Before writing anything, find the line that contains "information flow policy.", then retype the entries below exactly from their first line through that one, without pictures.

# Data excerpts
+--

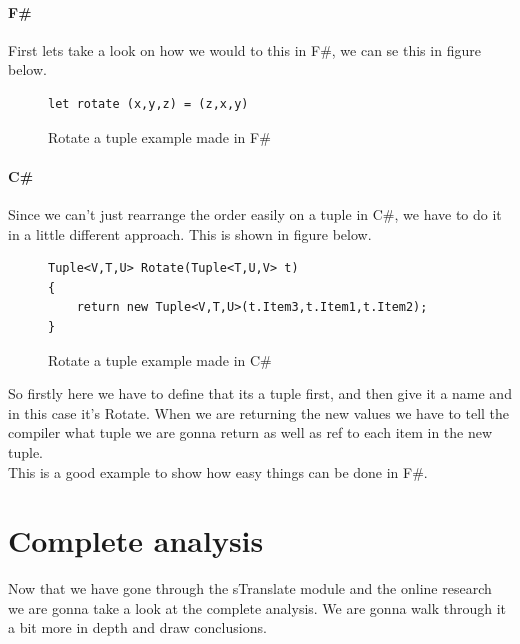 \documentclass[12pt, a4paper]{article}
\begin{document}
\paragraph{F\#}
First lets take a look on how we would to this in F\#, we can se this in figure below.

\begin{figure}[!h]
\begin{lstlisting}
let rotate (x,y,z) = (z,x,y)
\end{lstlisting}
\caption{Rotate a tuple example made in F\#}
\label{fig:RotateTupleFSharp}
\end{figure}

\paragraph{C\#}
Since we can’t just rearrange the order easily on a tuple in C\#, we have to do it in a little different approach. This is shown in figure below.\\

\begin{figure}[!h]
\begin{lstlisting}
Tuple<V,T,U> Rotate(Tuple<T,U,V> t) 
{ 
    return new Tuple<V,T,U>(t.Item3,t.Item1,t.Item2); 
}
\end{lstlisting}
\caption{Rotate a tuple example made in C\#}
\label{fig:RotateTupleCSharp}
\end{figure}

So firstly here we have to define that its a tuple first, and then give it a name and in this case it’s Rotate. When we are returning the new values we have to tell the compiler what tuple we are gonna return as well as ref to each item in the new tuple.\\

This is a good example to show how easy things can be done in F\#.

\newpage
\section{Complete analysis}

Now that we have gone through the sTranslate module and the online research we are gonna take a look at the complete analysis. We are gonna walk through it a bit more in depth and draw conclusions.


\end{document}
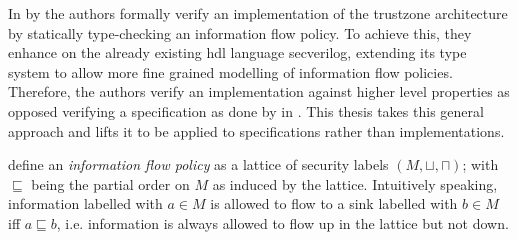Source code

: 
In  \cite{Ferraiuolo17} by \citeauthor{Ferraiuolo17} the authors formally verify an implementation of the \gls{trustzone} architecture by statically type-checking an information flow policy.
To achieve this, they enhance on the already existing \gls{hdl} language \gls{secverilog}, extending its type system to allow more fine grained modelling of information flow policies.
Therefore, the authors verify an implementation against higher level properties as opposed verifying a specification as done by \citeauthor{Reid17} in \cite{Reid17}.
This thesis takes this general approach and lifts it to be applied to specifications rather than implementations.

\citeauthor{Ferraiuolo17} define an \textit{information flow policy} as a lattice of security labels $ (M, \sqcup, \sqcap) $; with $ \sqsubseteq $ being the partial order on $ M $ as induced by the lattice.
Intuitively speaking, information labelled with $ a \in M $ is allowed to flow to a sink labelled with $ b \in M $ iff $ a \sqsubseteq b $, i.e. information is always allowed to flow up in the lattice but not down.

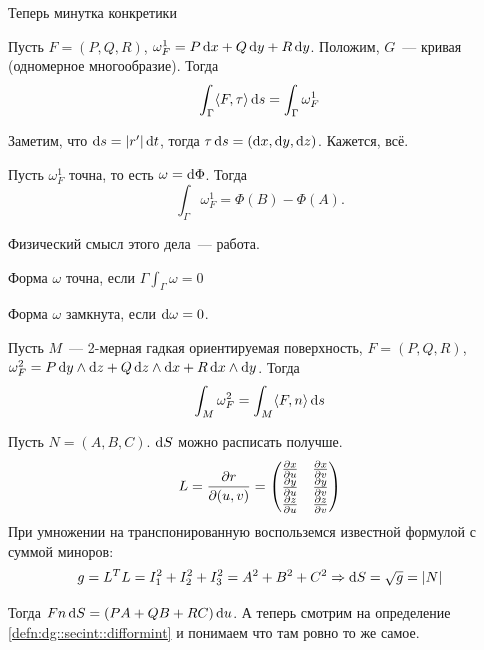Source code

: \documentclass[draft,timbord]{longnotes}
\begin{document}
Теперь минутка конкретики

\begin{prop}\label{prop:dg::secint::diffrmline}
  Пусть $F=(P,Q,R)$, $\omega_F^1 = P\, \mathrm{d} x + Q \, \mathrm{d} y + R\, \mathrm{d} y$.
  Положим, $G$~--- кривая (одномерное многообразие).
  Тогда
  \[
    \int_ \Gamma \langle F,\tau \rangle\, \mathrm{d} s = \int_\Gamma \omega_F^1
  \]
\end{prop}
\begin{lproof}
  Заметим, что $\mathrm{d} s = |r'|\, \mathrm{d} t$, тогда $\tau \,\mathrm{d} s = (\mathrm{d} x, \mathrm{d} y, \mathrm{d} z)$.
  Кажется, всё.
\end{lproof}

\begin{prop}\label{prop:dg::secint::prec}
  Пусть $\omega_F^1$ точна, то есть $\omega = \mathrm{d} \Phi$. Тогда \[
    \int_\Gamma \omega_F^1 = \Phi(B) - \Phi (A).
  \]
\end{prop}

Физический смысл этого дела~--- работа.

\begin{defn}\label{defn:dg::secint::prec}
  Форма $\omega$ точна, если $\Gamma \int_\Gamma \omega = 0$
\end{defn}
\begin{defn}\label{defn:dg::secint::clos}
  Форма $\omega$ замкнута, если $\mathrm{d} \omega = 0$.
\end{defn}

\def\wdgcoef#1#2#3{#1\, \del #2 \wedge \del #3}
\begin{prop}\label{prop:dg::secint::surfdiffform}
  Пусть $M$~--- 2-мерная гадкая ориентируемая поверхность, $F=(P,Q,R)$,
  $\omega_F^2 = \wdgcoef{P}{y}{z} + \wdgcoef{Q}{z}{x} + \wdgcoef{R}{x}{y} $. Тогда \[
    \int_M \omega_F^2 = \int_M  \langle F,n  \rangle\, \mathrm{d} s
  \]
\end{prop}
\begin{lproof}
  \def\arraystretch{1.5}
  Пусть $N = (A,B,C)$. $\mathrm{d} S$ можно расписать получше.
  \[
    L = \frac{\partial r}{\partial (u,v)} = 
    \begin{pmatrix}
      \frac{\partial x}{\partial u} & \frac{\partial x}{\partial v} \\
      \frac{\partial y}{\partial u} & \frac{\partial y}{\partial v} \\
      \frac{\partial z}{\partial u} & \frac{\partial z}{\partial v} 
    \end{pmatrix}
  \]
  При умножении на транспонированную воспольземся известной формулой с суммой миноров:
  \[
    g = L^T L = I_1^2 + I_2^2 + I_3^2 = A^2 + B^2 + C^2 \Rightarrow \mathrm{d} S = \sqrt{g} = |N|
  \]

  Тогда $F n\, \mathrm{d} S = (PA+QB+RC) \, \mathrm{d} u$. А теперь смотрим на определение \ref{defn:dg::secint::difformint} 
  и понимаем что там ровно то же самое.
\end{lproof}
\end{document}
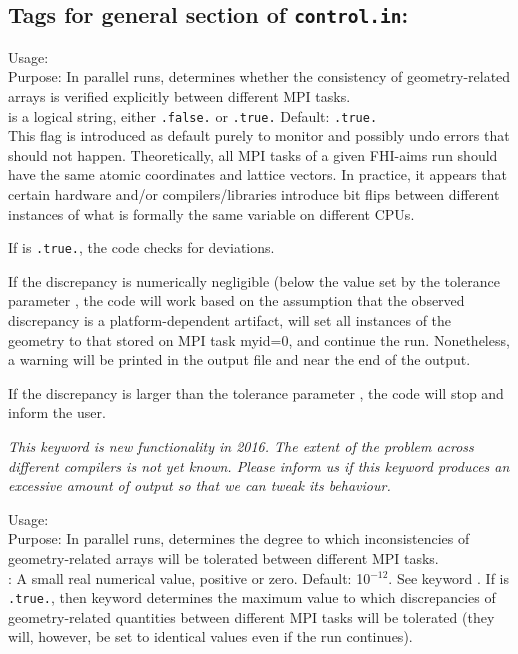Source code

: \newpage

\subsection*{Tags for general section of \texttt{control.in}:}

{
  \noindent
  Usage:   \\[1.0ex]
  Purpose: In parallel runs, determines whether the consistency of geometry-related
           arrays is verified explicitly between different MPI tasks. \\[1.0ex]
   is a logical string, either \texttt{.false.} or
    \texttt{.true.} Default: \texttt{.true.} \\
}
%
This flag is introduced as default purely to monitor and possibly undo errors
that should not happen. Theoretically, all MPI tasks of a given FHI-aims run
should have the same atomic coordinates and lattice vectors. In practice, it 
appears that certain hardware and/or compilers/libraries introduce bit flips
between different instances of what is formally the same variable on different
CPUs. 

If  is \texttt{.true.}, the code checks
for deviations. 

If the discrepancy is numerically negligible (below the
value set by the tolerance parameter , 
the code will work based on the assumption that the observed discrepancy is
a platform-dependent artifact, will set all instances of the geometry to
that stored on MPI task myid=0, and continue the run. Nonetheless, a warning
will be printed in the output file and near the end of the output.

If the discrepancy is larger than the tolerance parameter
, the code will stop and inform
the user.

\emph{
This keyword is new functionality in 2016. The extent of the problem
across different compilers is not yet known. Please inform us if this
keyword produces an excessive amount of output so that we can tweak
its behaviour.}

{
  \noindent
  Usage:   \\[1.0ex]
  Purpose: In parallel runs, determines the degree to which
    inconsistencies of geometry-related arrays will be tolerated
    between different MPI tasks. \\[1.0ex] 
   : A small real numerical value, positive or zero. Default:
    10$^{-12}$. 
}
%
See keyword . If
 is \texttt{.true.}, then keyword
 determines the maximum value
to which discrepancies of geometry-related quantities between
different MPI tasks will be tolerated (they will, however, be
set to identical values even if the run continues).

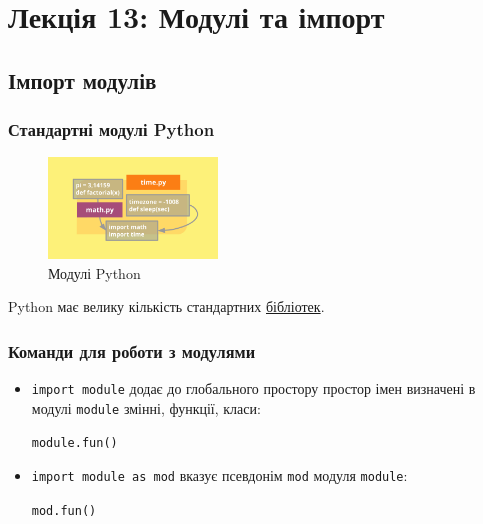 \section*{Лекція 13: Модулі та імпорт}
 
 \subsection{Імпорт модулів} 
\begin{frame}
\frametitle{Стандартні модулі Python}
\begin{figure}
  \begin{center}
    \includegraphics[width=0.4\textwidth,height=0.35\textheight]{pictures/import.png}
  \caption{Модулі Python}
\label{function}
  \end{center}
\end{figure}


Python має велику кількість стандартних \href{https://docs.python.org/3/library/}{бібліотек}.

\end{frame}

\begin{frame}
\frametitle{Команди для роботи з модулями}
\begin{itemize}
  \item<1-> \texttt{import module} додає до глобального простору простор імен визначені в модулі \texttt{module} змінні, функції, класи:
  \begin{center}
  \texttt{module.fun()}
  \end{center} 
  \item<2-> \texttt{import module as mod} вказує псевдонім \texttt{mod} модуля \texttt{module}:
  \begin{center}
  \texttt{mod.fun()}
  \end{center} 

\end{itemize}

\end{frame}

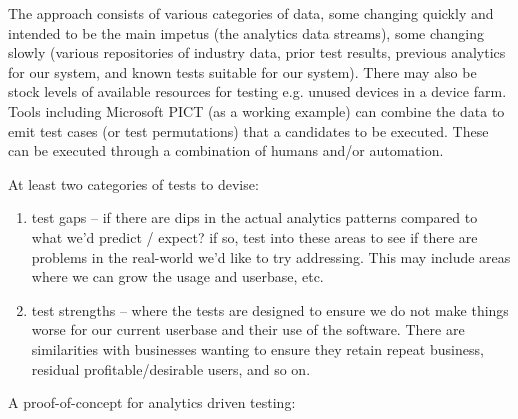 The approach consists of various categories of data, some changing quickly and intended to be the main impetus (the analytics data streams), some changing slowly (various repositories of industry data, prior test results, previous analytics for our system, and known tests suitable for our system). There may also be stock levels of available resources for testing e.g. unused devices in a device farm.
Tools including Microsoft PICT (as a working example) can combine the data to emit test cases (or test permutations) that a candidates to be executed. These can be executed through a combination of humans and/or automation. 

At least two categories of tests to devise:
\begin{enumerate}
    \item test gaps – if there are dips in the actual analytics patterns compared to what we’d predict / expect? if so, test into these areas to see if there are problems in the real-world we’d like to try addressing. This may include areas where we can grow the usage and userbase, etc.
    \item test strengths – where the tests are designed to ensure we do not make things worse for our current userbase and their use of the software. There are similarities with businesses wanting to ensure they retain repeat business, residual profitable/desirable users, and so on.
\end{enumerate}

A proof-of-concept for analytics driven testing: 



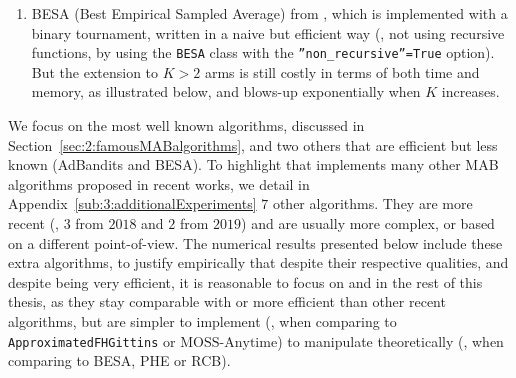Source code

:\begin{enumerate}
    \item
    BESA (Best Empirical Sampled Average) from \cite{Baransi2014},
    which is implemented with a binary tournament, written in a naive but efficient way
    (\ie, not using recursive functions, by using the \texttt{BESA} class with the \texttt{''non\_recursive''=True} option).
    But the extension to $K>2$ arms is still costly in terms of both time and memory, as illustrated below, and blows-up exponentially  when $K$ increases.
\end{enumerate}

We focus on the most well known algorithms, discussed in Section~\ref{sec:2:famousMABalgorithms}, and two others that are efficient but less known (AdBandits and BESA).
To highlight that \SMPyBandits{} implements many other MAB algorithms proposed in recent works, we detail in Appendix~\ref{sub:3:additionalExperiments} $7$ other algorithms.
They are more recent (\eg, $3$ from $2018$ and $2$ from $2019$) and are usually more complex, or based on a different point-of-view.
The numerical results presented below include these extra algorithms, to justify empirically that despite their respective qualities, and despite being very efficient, it is reasonable to focus on \UCB{} and \klUCB{} in the rest of this thesis, as they stay comparable with or more efficient than other recent algorithms, but are simpler to implement (\eg, when comparing \UCB{} to \texttt{ApproximatedFHGittins} or $\mathrm{MOSS}$-$\mathrm{Anytime}$) to manipulate theoretically (\eg, when comparing \klUCB{} to BESA, PHE or RCB).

+--

# Answer
 \documentclass[12pt, a4paper]{article}
\begin{document}
\paragraph{F\#}
First lets take a look on how we would to this in F\#, we can se this in figure below.

\begin{figure}[!h]
\begin{lstlisting}
let rotate (x,y,z) = (z,x,y)
\end{lstlisting}
\caption{Rotate a tuple example made in F\#}
\label{fig:RotateTupleFSharp}
\end{figure}

\paragraph{C\#}
Since we can’t just rearrange the order easily on a tuple in C\#, we have to do it in a little different approach. This is shown in figure below.\\

\begin{figure}[!h]
\begin{lstlisting}
Tuple<V,T,U> Rotate(Tuple<T,U,V> t) 
{ 
    return new Tuple<V,T,U>(t.Item3,t.Item1,t.Item2); 
}
\end{lstlisting}
\caption{Rotate a tuple example made in C\#}
\label{fig:RotateTupleCSharp}
\end{figure}

So firstly here we have to define that its a tuple first, and then give it a name and in this case it’s Rotate. When we are returning the new values we have to tell the compiler what tuple we are gonna return as well as ref to each item in the new tuple.\\

This is a good example to show how easy things can be done in F\#.

\newpage
\section{Complete analysis}

Now that we have gone through the sTranslate module and the online research we are gonna take a look at the complete analysis. We are gonna walk through it a bit more in depth and draw conclusions.


\end{document}
Source code

: 
In  \cite{Ferraiuolo17} by \citeauthor{Ferraiuolo17} the authors formally verify an implementation of the \gls{trustzone} architecture by statically type-checking an information flow policy.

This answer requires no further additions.